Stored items
******************************

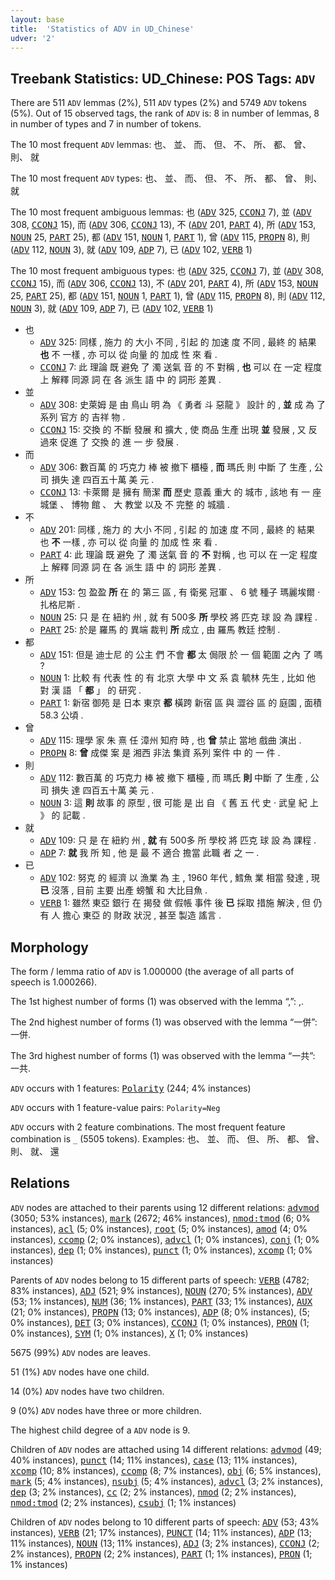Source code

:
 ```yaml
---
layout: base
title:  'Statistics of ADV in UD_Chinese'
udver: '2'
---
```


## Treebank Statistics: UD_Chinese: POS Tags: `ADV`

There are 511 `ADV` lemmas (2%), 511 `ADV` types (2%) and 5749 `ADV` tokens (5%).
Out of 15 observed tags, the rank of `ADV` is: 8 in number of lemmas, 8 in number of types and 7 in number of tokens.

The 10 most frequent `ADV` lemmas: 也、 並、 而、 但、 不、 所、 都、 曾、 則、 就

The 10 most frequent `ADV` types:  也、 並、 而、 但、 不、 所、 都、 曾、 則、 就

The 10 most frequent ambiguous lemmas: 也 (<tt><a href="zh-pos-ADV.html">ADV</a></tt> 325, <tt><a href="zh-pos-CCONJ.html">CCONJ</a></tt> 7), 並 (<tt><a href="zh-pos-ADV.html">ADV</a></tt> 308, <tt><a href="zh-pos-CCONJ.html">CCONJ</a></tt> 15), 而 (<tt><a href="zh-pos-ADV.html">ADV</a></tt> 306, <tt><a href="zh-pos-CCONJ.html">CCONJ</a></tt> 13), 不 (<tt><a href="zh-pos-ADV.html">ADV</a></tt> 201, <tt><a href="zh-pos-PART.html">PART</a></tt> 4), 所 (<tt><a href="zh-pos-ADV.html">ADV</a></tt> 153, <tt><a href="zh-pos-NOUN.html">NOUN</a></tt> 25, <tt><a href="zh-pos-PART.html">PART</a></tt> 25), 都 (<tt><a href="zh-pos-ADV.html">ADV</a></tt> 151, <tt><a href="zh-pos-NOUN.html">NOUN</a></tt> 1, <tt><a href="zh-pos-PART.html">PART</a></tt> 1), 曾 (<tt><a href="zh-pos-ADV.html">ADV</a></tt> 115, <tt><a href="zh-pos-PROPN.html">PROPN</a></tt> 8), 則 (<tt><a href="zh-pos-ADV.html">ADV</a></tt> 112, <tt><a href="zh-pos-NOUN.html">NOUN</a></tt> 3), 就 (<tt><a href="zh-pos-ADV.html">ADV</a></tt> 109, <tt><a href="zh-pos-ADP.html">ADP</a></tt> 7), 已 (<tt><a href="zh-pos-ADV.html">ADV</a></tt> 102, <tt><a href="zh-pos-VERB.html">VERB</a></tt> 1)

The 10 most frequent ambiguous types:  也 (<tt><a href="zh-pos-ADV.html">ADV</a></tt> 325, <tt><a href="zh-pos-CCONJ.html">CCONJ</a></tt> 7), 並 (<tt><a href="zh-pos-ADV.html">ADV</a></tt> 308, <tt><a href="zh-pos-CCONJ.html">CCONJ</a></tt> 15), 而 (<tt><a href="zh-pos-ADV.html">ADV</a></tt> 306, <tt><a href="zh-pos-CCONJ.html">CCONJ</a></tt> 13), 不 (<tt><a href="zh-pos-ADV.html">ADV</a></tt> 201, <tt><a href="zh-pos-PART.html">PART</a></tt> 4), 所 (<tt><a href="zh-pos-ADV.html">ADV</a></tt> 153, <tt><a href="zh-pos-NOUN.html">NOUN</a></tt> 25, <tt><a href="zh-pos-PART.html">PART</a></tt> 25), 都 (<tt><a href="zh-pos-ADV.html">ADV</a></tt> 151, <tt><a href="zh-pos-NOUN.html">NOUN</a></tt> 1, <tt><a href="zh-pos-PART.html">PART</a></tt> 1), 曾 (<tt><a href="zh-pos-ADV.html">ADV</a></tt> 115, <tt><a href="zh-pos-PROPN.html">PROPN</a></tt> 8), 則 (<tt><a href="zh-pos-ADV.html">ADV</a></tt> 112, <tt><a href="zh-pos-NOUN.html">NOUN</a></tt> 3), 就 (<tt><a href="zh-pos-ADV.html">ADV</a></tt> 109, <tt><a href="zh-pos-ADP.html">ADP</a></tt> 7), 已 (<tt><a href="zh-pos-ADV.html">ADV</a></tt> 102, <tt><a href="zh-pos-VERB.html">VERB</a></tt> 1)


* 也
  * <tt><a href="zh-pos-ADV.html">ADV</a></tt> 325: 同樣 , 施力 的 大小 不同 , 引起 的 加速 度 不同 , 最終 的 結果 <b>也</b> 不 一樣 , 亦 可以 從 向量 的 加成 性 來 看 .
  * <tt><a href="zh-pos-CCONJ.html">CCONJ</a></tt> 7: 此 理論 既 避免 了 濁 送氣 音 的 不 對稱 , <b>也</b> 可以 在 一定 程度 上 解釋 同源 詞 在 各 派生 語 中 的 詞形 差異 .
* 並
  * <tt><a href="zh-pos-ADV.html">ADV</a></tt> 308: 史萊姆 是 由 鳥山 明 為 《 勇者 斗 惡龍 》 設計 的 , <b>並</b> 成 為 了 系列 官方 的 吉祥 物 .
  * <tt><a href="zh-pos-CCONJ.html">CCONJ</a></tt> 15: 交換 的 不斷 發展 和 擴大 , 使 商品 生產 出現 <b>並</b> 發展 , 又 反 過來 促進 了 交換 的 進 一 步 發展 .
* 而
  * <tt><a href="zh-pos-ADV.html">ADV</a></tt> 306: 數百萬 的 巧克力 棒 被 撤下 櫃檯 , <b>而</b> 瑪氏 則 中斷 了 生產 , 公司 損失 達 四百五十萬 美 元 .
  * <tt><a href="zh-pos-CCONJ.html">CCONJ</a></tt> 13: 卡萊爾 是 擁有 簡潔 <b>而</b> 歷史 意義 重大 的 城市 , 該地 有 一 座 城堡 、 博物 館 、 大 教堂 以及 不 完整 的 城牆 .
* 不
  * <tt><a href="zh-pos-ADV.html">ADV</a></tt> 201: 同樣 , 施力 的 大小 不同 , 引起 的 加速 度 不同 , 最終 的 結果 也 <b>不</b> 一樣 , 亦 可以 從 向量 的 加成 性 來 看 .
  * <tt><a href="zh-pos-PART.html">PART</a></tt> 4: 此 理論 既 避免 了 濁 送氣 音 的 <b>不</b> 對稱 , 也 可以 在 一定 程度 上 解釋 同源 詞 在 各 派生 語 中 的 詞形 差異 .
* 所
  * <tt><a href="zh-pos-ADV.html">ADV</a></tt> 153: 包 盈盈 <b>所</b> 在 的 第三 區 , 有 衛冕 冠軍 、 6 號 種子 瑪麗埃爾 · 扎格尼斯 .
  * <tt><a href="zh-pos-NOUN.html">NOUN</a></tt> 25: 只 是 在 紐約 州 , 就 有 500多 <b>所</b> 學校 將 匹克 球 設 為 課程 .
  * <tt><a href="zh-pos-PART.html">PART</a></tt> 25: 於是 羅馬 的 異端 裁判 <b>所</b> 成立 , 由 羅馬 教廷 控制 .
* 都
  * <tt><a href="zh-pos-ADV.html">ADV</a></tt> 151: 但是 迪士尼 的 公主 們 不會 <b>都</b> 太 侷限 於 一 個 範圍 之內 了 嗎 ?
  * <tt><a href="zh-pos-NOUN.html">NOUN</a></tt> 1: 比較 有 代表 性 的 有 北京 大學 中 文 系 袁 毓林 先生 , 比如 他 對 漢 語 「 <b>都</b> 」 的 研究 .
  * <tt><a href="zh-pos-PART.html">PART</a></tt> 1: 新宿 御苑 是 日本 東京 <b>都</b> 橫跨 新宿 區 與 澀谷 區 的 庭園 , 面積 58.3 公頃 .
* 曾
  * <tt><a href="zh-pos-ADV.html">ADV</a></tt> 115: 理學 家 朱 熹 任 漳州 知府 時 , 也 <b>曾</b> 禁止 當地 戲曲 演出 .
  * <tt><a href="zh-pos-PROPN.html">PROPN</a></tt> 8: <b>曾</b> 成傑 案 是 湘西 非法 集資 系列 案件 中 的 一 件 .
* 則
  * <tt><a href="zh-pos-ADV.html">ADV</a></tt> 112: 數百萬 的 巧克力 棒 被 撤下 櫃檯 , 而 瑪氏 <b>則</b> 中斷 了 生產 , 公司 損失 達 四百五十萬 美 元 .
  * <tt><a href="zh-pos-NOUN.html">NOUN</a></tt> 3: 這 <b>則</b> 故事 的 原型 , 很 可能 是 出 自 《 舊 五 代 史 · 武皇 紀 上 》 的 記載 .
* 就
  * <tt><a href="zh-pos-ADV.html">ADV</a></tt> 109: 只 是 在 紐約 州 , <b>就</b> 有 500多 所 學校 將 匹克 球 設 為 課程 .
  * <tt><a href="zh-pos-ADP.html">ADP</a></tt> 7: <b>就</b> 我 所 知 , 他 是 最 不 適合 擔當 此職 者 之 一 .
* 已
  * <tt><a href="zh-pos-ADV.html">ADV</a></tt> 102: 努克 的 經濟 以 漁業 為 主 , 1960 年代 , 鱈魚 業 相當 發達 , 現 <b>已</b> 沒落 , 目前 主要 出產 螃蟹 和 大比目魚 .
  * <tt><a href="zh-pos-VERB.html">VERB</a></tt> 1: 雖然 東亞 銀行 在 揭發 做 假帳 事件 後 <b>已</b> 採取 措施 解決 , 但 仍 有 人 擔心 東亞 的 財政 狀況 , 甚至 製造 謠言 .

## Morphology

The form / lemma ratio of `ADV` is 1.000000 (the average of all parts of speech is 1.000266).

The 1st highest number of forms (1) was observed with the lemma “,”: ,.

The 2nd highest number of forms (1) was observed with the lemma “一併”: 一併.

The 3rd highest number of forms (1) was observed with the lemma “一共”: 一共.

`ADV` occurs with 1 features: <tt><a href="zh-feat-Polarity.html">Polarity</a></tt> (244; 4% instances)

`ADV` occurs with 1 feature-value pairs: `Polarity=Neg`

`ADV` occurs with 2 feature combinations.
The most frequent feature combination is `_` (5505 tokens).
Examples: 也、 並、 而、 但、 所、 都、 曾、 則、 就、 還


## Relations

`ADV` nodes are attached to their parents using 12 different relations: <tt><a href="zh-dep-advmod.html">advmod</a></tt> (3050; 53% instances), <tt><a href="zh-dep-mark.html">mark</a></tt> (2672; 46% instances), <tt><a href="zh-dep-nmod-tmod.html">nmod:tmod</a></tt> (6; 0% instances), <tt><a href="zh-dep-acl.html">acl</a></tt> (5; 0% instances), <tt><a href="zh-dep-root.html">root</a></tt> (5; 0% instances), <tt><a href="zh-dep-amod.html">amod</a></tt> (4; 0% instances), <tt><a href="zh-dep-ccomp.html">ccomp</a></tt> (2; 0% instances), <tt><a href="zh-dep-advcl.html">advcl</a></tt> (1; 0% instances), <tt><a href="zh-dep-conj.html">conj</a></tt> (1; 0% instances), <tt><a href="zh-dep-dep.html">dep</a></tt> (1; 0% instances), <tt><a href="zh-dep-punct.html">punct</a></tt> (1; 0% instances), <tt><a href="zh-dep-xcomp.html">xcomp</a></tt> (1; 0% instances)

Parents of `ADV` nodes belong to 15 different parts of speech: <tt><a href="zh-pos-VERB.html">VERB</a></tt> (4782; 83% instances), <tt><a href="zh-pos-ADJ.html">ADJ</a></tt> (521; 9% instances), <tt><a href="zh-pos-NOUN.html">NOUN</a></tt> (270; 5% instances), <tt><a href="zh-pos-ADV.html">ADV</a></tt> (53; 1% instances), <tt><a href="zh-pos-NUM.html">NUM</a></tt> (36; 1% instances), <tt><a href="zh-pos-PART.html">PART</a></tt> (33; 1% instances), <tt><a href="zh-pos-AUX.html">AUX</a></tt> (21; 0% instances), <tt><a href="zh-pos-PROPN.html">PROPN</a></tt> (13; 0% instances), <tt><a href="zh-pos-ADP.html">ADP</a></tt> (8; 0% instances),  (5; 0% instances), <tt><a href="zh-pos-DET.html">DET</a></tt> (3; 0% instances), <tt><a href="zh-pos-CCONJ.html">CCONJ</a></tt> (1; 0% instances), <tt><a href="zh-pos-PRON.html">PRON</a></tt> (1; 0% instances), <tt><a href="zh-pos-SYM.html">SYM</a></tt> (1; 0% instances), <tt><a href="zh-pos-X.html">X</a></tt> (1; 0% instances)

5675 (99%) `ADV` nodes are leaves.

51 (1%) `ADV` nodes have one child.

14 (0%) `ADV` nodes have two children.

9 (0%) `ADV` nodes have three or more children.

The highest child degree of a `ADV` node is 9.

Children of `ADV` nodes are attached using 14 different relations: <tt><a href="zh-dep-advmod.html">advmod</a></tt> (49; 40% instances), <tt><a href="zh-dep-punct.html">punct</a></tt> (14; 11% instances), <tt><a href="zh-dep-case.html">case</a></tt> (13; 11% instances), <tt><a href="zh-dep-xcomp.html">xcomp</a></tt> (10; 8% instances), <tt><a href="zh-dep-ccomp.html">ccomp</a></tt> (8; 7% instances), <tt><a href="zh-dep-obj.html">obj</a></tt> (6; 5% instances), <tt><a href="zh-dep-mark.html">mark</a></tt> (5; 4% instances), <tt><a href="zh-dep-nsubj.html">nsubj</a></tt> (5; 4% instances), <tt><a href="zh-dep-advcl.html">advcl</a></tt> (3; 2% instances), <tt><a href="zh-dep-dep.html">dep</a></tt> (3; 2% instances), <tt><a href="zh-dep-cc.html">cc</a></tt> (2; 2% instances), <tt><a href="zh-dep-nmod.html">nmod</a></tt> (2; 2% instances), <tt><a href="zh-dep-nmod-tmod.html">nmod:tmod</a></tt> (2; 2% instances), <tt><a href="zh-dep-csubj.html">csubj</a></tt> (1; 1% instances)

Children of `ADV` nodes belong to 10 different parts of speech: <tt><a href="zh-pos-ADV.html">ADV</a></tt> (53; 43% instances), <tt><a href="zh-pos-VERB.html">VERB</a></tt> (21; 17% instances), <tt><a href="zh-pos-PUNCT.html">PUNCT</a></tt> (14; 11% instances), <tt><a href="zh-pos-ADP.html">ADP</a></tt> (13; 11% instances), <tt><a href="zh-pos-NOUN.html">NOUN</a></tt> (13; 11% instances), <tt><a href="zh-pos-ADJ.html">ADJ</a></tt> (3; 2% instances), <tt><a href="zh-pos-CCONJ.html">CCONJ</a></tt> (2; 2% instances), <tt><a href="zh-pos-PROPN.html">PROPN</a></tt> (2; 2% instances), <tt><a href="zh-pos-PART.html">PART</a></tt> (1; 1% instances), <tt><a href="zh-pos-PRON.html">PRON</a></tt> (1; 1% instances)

******************************

◆ Aim of the exercise: Above are the records; report each line in them that includes the word "have".

◆ Reply to the exercise:
51 (1%) `ADV` nodes have one child.
14 (0%) `ADV` nodes have two children.
9 (0%) `ADV` nodes have three or more children.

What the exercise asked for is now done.